GIVEN INFORMATION:
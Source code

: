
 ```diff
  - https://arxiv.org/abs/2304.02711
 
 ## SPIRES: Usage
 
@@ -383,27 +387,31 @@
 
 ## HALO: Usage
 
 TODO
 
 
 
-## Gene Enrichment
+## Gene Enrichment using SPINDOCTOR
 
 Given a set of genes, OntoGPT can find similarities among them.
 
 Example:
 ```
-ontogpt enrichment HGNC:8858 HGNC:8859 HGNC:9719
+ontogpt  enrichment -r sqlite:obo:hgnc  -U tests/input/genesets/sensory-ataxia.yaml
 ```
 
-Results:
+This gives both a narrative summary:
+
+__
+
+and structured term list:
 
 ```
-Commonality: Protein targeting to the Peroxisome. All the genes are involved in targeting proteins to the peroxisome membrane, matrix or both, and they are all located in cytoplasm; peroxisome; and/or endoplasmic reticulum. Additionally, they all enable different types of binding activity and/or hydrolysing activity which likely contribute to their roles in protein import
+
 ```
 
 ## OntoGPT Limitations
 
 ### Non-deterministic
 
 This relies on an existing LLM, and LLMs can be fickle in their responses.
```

...

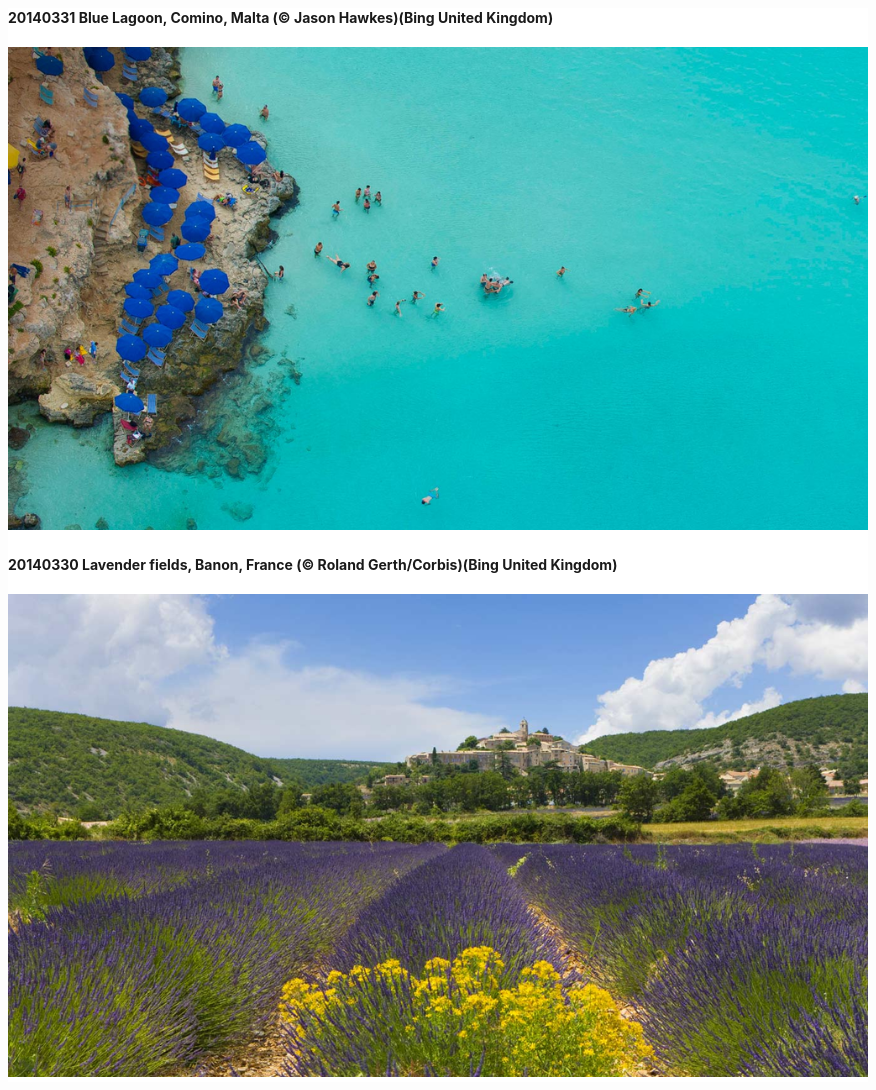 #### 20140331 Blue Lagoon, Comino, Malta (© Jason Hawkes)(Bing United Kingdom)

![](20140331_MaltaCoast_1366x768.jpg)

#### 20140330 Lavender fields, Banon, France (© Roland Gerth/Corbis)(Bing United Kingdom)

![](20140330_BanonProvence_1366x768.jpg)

...

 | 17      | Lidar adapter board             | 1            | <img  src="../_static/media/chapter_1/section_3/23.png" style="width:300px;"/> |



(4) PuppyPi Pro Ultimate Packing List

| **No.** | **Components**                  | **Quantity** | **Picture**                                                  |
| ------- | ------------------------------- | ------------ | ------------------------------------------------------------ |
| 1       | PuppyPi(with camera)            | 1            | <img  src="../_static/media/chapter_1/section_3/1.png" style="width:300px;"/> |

WHAT THE EXERCISE ASKS: Report each line of the listing above that uses the word "This".

SOLVED EXERCISE:
+This gives both a narrative summary:
 This relies on an existing LLM, and LLMs can be fickle in their responses.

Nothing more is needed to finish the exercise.